#### [Directions for this task]
Report each line of the records where "that" occurs.

BEGIN Extracted entries

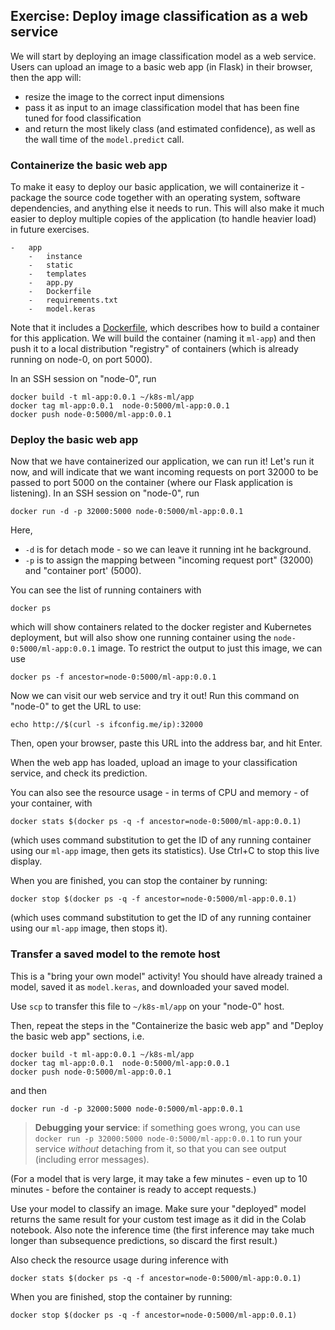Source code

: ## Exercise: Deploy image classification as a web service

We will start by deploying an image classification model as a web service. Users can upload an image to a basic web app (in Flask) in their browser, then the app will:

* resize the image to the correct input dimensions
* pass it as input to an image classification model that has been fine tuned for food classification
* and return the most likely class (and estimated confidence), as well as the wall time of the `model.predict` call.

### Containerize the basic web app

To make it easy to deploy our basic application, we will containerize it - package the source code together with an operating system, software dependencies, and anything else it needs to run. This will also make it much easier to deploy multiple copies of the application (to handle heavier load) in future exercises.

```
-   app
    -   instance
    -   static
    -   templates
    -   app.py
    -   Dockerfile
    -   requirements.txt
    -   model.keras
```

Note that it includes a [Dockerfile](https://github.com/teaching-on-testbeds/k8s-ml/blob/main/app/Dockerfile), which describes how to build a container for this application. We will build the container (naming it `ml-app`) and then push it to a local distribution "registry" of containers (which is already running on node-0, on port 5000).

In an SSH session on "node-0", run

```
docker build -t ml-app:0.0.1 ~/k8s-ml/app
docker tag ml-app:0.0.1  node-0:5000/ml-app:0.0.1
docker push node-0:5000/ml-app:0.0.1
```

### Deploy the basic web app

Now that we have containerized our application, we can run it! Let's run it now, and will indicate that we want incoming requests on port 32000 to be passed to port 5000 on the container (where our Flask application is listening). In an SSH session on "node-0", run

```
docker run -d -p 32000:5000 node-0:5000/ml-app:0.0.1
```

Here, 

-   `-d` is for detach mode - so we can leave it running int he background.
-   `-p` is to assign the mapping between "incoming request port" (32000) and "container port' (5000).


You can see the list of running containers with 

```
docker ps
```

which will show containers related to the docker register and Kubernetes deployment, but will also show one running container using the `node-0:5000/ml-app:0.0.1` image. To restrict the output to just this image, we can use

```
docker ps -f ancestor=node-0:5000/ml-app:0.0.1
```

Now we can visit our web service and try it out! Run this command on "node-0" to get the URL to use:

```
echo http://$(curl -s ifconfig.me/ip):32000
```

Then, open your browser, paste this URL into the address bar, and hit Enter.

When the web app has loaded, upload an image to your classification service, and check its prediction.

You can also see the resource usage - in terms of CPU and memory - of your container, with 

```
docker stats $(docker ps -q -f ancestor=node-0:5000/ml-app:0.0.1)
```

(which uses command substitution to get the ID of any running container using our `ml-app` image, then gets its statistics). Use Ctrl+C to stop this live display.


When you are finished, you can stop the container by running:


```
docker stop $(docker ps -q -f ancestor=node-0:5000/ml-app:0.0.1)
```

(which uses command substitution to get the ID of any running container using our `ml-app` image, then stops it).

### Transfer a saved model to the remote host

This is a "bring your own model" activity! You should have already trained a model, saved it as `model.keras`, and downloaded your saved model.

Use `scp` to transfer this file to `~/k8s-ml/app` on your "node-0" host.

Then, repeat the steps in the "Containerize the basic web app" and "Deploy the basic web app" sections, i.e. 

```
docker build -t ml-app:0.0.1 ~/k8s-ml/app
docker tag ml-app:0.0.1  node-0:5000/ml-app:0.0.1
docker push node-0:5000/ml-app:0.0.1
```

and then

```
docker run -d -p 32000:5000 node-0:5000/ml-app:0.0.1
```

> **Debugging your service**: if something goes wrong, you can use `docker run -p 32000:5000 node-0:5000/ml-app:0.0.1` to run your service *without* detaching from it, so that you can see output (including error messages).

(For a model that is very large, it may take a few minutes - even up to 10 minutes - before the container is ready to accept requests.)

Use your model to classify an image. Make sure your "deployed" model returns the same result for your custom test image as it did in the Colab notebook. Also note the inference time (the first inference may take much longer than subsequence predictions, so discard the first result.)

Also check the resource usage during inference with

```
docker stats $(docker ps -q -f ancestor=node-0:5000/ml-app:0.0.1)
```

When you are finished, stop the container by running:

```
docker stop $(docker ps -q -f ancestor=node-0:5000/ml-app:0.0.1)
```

END Extracted entries

#### [Exercise response]
* pass it as input to an image classification model that has been fine tuned for food classification
Note that it includes a [Dockerfile](https://github.com/teaching-on-testbeds/k8s-ml/blob/main/app/Dockerfile), which describes how to build a container for this application. We will build the container (naming it `ml-app`) and then push it to a local distribution "registry" of containers (which is already running on node-0, on port 5000).
Now that we have containerized our application, we can run it! Let's run it now, and will indicate that we want incoming requests on port 32000 to be passed to port 5000 on the container (where our Flask application is listening). In an SSH session on "node-0", run
> **Debugging your service**: if something goes wrong, you can use `docker run -p 32000:5000 node-0:5000/ml-app:0.0.1` to run your service *without* detaching from it, so that you can see output (including error messages).
(For a model that is very large, it may take a few minutes - even up to 10 minutes - before the container is ready to accept requests.)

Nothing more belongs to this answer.